Stored data:
* * * * * * * * *

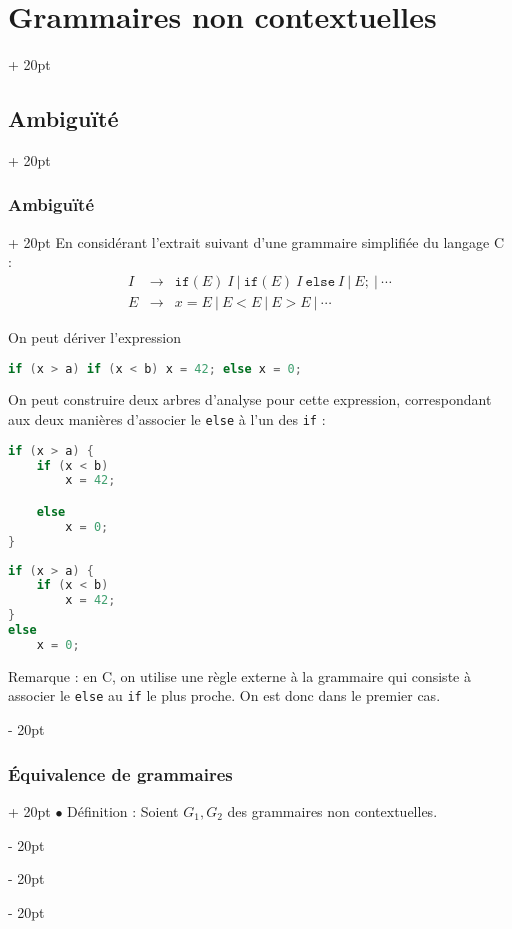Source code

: \documentclass[a4paper, 12pt, twoside]{article}
\newcommand{\ind}[1][20pt]{\advance\leftskip + #1}
\newcommand{\deind}[1][20pt]{\advance\leftskip - #1}
\newenvironment{indt}[2][20pt]{#2 \par \ind[#1]}{\par \deind} %
\begin{document}
\begin{indt}{\section{Grammaires non contextuelles}}
\begin{indt}{\subsection{Ambiguïté}}
\begin{indt}{\subsubsection{Ambiguïté}}
                En considérant l'extrait suivant d'une grammaire simplifiée du langage C :
                \[
                    \begin{array}{rcl}
                        I & \rightarrow & \mathtt{if} (E)\ I \ |\ \mathtt{if} (E)\ I\ \mathtt{else}\ I \ |\ E ; \ |\ \cdots
                        \\
                        E & \rightarrow & x = E \ |\ E < E \ |\ E > E \ |\ \cdots
                    \end{array}
                \]

                On peut dériver l'expression
                \begin{lstlisting}[language=C, xleftmargin=80pt]
if (x > a) if (x < b) x = 42; else x = 0;\end{lstlisting}

                On peut construire deux arbres d'analyse pour cette expression, correspondant aux deux manières d'associer le \texttt{else} à l'un des \texttt{if} :

                \begin{lstlisting}[language=C, xleftmargin=80pt]
if (x > a) {
    if (x < b)
        x = 42;

    else
        x = 0;
}\end{lstlisting}

                \begin{lstlisting}[language=C, xleftmargin=80pt]
if (x > a) {
    if (x < b)
        x = 42;
}
else
    x = 0;\end{lstlisting}

                \vspace{12pt}
                
                Remarque : en C, on utilise une règle externe à la grammaire qui consiste à associer le \texttt{else} au \texttt{if} le plus proche. On est donc dans le premier cas.
            \end{indt}

            \vspace{12pt}
            
            \begin{indt}{\subsubsection{\'Equivalence de grammaires}}
                $\bullet$ Définition : Soient $G_1, G_2$ des grammaires non contextuelles.


\end{indt}
\end{indt}
\end{indt}
\end{document}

* * * * * * * * *

**The problem**: From the entries above, collect every line with the string "newcommand" in it.

**Task result**:
\newcommand{\ind}[1][20pt]{\advance\leftskip + #1}
\newcommand{\deind}[1][20pt]{\advance\leftskip - #1}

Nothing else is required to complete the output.